The sharks are circling, they smell blood in the water. In an election year drama unfolding in Ohio, the circling sharks are national media and their local corollaries who repeat with ease the entitled media’s rarely right prognostications.
Never The Twain Shall Meet
John C. Green, director of the Ray C. Bliss Institute of Applied Politics at the University of Akron, commented on a poll conducted by his group for a consortium of Ohio news organizations that found this year’s two major presidential candidates are reaching new levels of unpopularity in American politics. A political scientist himself, Mr. Green said that once voters develop an impression of a candidate, it’s hard to change it.
“Nobody has ever seen two major party candidates that are this unpopular,” he told the Dayton Daily News. The extremes on the right and left, he said, are setting new records.

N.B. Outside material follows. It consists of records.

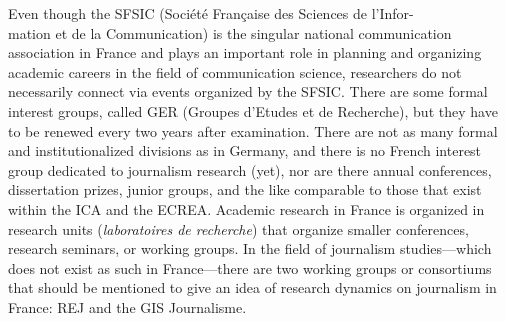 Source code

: \documentclass{tufte-handout}
\begin{document}
Even though the SFSIC (Société Française des Sciences de l'Infor-\\\noindent mation
et de la Communication) is the singular national communication
association in France and plays an important role in planning and
organizing academic careers in the field of communication science,
researchers do not necessarily connect via events organized by the
SFSIC. There are some formal interest groups, called GER (Groupes
d'Etudes et de Recherche), but they have to be renewed every two years
after examination. There are not as many formal and institutionalized
divisions as in Germany, and there is no French interest group dedicated
to journalism research (yet), nor are there annual conferences,
dissertation prizes, junior groups, and the like comparable to those
that exist within the ICA and the ECREA. Academic research in France is
organized in research units (\emph{laboratoires de recherche}) that
organize smaller conferences, research seminars, or working groups. In
the field of journalism studies---which does not exist as such in
France---there are two working groups or consortiums that should be
mentioned to give an idea of research dynamics on journalism in France:
REJ and the GIS Journalisme.
\end{document}
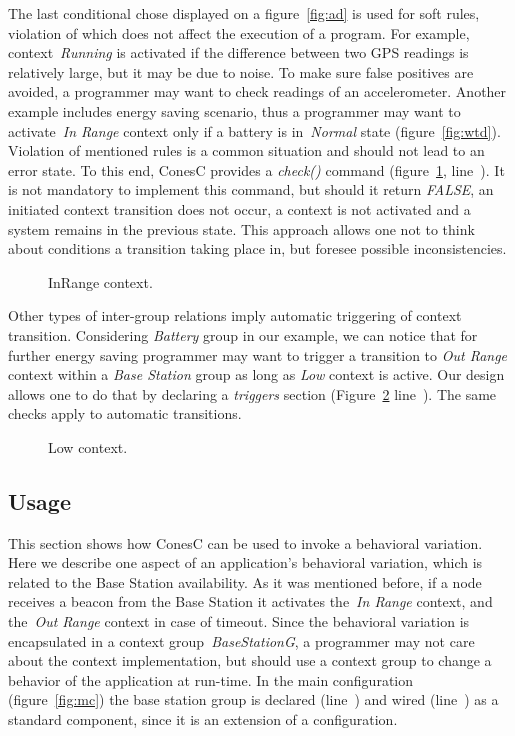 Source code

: The last conditional chose displayed on a figure~\ref{fig:ad} is used for soft rules, violation of
which does not affect the execution of a program. For example, context~\emph{Running} is
activated if the difference between two GPS readings is relatively large, but it may be due to noise.
To make sure false positives are avoided, a programmer may want to check
readings of an accelerometer. Another example includes energy saving scenario,
thus a programmer may want to activate~\emph{In Range} context only if a battery is
in~\emph{Normal} state (figure~\ref{fig:wtd}).
Violation of mentioned rules is a common situation and should not lead to an error state.
To this end, ConesC provides a \emph{check()} command
(figure~\ref{fig:irc}, line~). It is not mandatory to implement this command, but
should it return \emph{FALSE}, an initiated context transition does not occur,
a context is not activated and a system remains in the previous state.
This approach allows one not to think about conditions a transition taking
place in, but foresee possible inconsistencies.


\begin{figure}[!h]
\TheSbox
\caption{InRange context.}
\label{fig:irc}
\end{figure}

Other types of inter-group relations imply automatic triggering of context
transition. Considering \emph{Battery} group in our example, we can notice that
for further energy saving programmer may want to trigger a transition to
\emph{Out Range} context within a \emph{Base Station} group as long as
\emph{Low} context is active. Our design allows one to do that by declaring a
\emph{triggers} section (Figure~\ref{fig:lc} line~). The same checks apply to
automatic transitions.


\begin{figure}[!h]
\TheSbox
\caption{Low context.}
\label{fig:lc}
\end{figure}

\subsection{Usage}

This section shows how ConesC can be used to invoke a behavioral
variation. Here we describe one aspect of an application's behavioral variation,
which is related to the Base Station availability. As it was mentioned before,
if a node receives a beacon from the Base Station it activates the~\emph{In Range}
context, and the~\emph{Out Range} context in case of timeout.
Since the behavioral variation is encapsulated in a context group~\emph{BaseStationG},
a programmer may not care about the context implementation, but should use a context group
to change a behavior of the application at run-time. In the main
configuration (figure~\ref{fig:mc}) the base station group is declared
(line~) and wired (line~) as a standard
component, since it is an extension of a configuration.

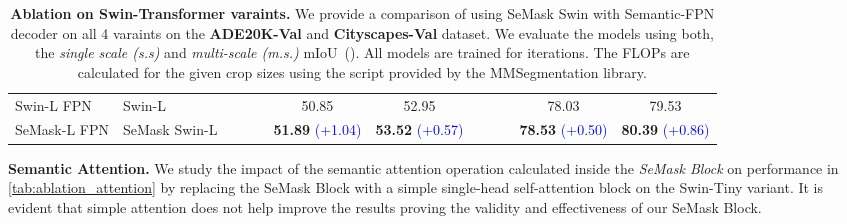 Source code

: \documentclass[10pt,twocolumn,letterpaper]{article}
\newcommand{\vspaceundertab}{\vspace{-.2cm}}
\begin{document}
\begin{table*}
{\begin{tabular}{ll|ccccc|ccccc}
    Swin-L FPN & Swin-L &  &  &  & 50.85 \phantom{(+0.00)} & 52.95 \phantom{(+0.00)} &  &  &  & 78.03 \phantom{(+0.00)} & 79.53 \phantom{(+0.00)} \\
    SeMask-L FPN & SeMask Swin-L &  &  &  & \textbf{51.89} \textcolor{blue}{(+1.04)} & \textbf{53.52} \textcolor{blue}{(+0.57)} &  &  &  & \textbf{78.53} \textcolor{blue}{(+0.50)} & \textbf{80.39} \textcolor{blue}{(+0.86)} \\
    \bottomrule
\end{tabular} }
  \vspaceundertab
  \caption{\textbf{Ablation on Swin-Transformer varaints.} We provide a comparison of using SeMask Swin with Semantic-FPN \cite{sem-fpn} decoder on all 4 varaints on the \textbf{ADE20K-Val} and \textbf{Cityscapes-Val} dataset. We evaluate the models using both, the \textit{single scale (s.s)} and \textit{multi-scale (m.s.)} mIoU~(). All models are trained for  iterations. The FLOPs are calculated for the given crop sizes using the script provided by the MMSegmentation \cite{mmseg} library.
      }
    \label{tab:ablation_model_size}
\end{table*}

\noindent
\textbf{Semantic Attention.} We study the impact of the semantic attention operation calculated inside the \textit{SeMask Block} on performance in \cref{tab:ablation_attention} by replacing the SeMask Block with a simple single-head self-attention block on the Swin-Tiny variant. It is evident that simple attention does not help improve the results proving the validity and effectiveness of our SeMask Block.

\begin{table}
  \centering
  \fontsize{10}{12}\selectfont
  \vspaceundertab
  \caption{\textbf{Ablation on Semantic Attention.} 
        We prove the effectiveness of the \textit{SeMask Block} by replacing it with a simple Single-Head Self Attention block which harms the performance on the \textit{Tiny} variant.}
    \label{tab:ablation_attention}
\end{table}
\end{document}
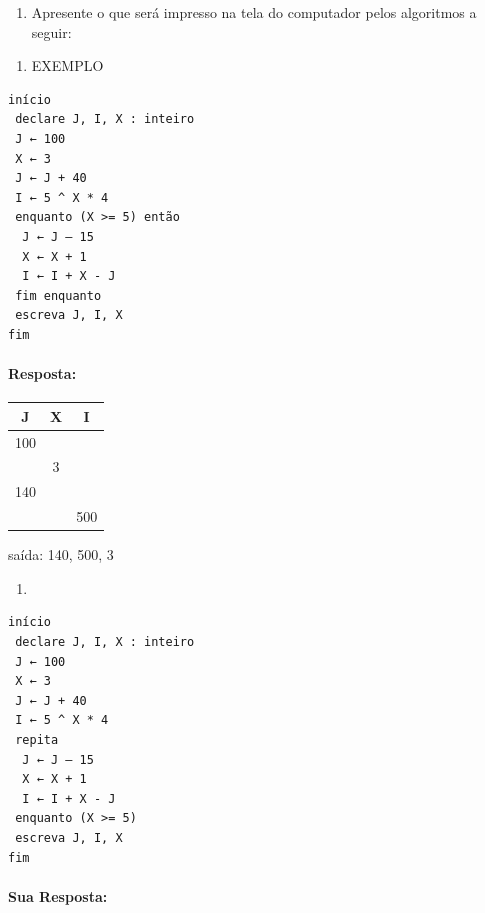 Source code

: \documentclass[12pt,a4paper]{article}
\providecommand{\tightlist}{%
      \setlength{\itemsep}{0pt}\setlength{\parskip}{0pt}}
\begin{document}
\begin{enumerate}
\def\labelenumi{\arabic{enumi}.}
\setcounter{enumi}{3}
\tightlist
\item
  Apresente o que será impresso na tela do computador pelos algoritmos a
  seguir:
\end{enumerate}

\begin{enumerate}
\def\labelenumi{\alph{enumi})}
\tightlist
\item
  EXEMPLO
\end{enumerate}

\begin{verbatim}
início
 declare J, I, X : inteiro
 J ← 100
 X ← 3
 J ← J + 40
 I ← 5 ^ X * 4
 enquanto (X >= 5) então
  J ← J – 15
  X ← X + 1
  I ← I + X - J
 fim enquanto
 escreva J, I, X
fim 
\end{verbatim}

    \hypertarget{resposta}{%
\paragraph{Resposta:}\label{resposta}}

\begin{longtable}[]{@{}ccc@{}}
\toprule()
J & X & I \\
\midrule()
\endhead
100 & & \\
& 3 & \\
140 & & \\
& & 500 \\
\bottomrule()
\end{longtable}

saída: 140, 500, 3

    \begin{enumerate}
\def\labelenumi{\alph{enumi})}
\setcounter{enumi}{1}
\tightlist
\item
\end{enumerate}

\begin{verbatim}
início
 declare J, I, X : inteiro
 J ← 100
 X ← 3
 J ← J + 40
 I ← 5 ^ X * 4
 repita
  J ← J – 15
  X ← X + 1
  I ← I + X - J
 enquanto (X >= 5)
 escreva J, I, X
fim
\end{verbatim}

    \hypertarget{sua-resposta}{%
\paragraph{Sua Resposta:}\label{sua-resposta}}
\end{document}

“A lot of people don’t store in their brains detailed information about politicians. What they develop is an impression. If one side gets an advantage in defining the opponent then that advantage will last for at least several weeks and maybe for the whole campaign,” he said.
One statewide race Ohio voters will wrestle with this fall, that helps Mr. Green’s make his point, is whether incumbent first-term Republican Senator Rob Portman should return to the U.S. Senate to row against the current tide of popular ideas and get to gripe about them at the same time? Or whether the multi-millionaire from Cincinnati, who has endorsed the billionaire from New York, can be knocked off in a stunning come from behind upset by former Democratic Governor Ted Strickland, who’s faring worse of late as polls showing a gap growing with Mr. Portman become self-fulling prophecies that he shall not be able to overcome.
The blood in Buckeye State waters is that Mr. Strickland is waging a losing campaign, and to prove it, campaign resources once directed to help him are being shifted to more fertile races where the Democrat in the contest is likely to end up in Washington next year.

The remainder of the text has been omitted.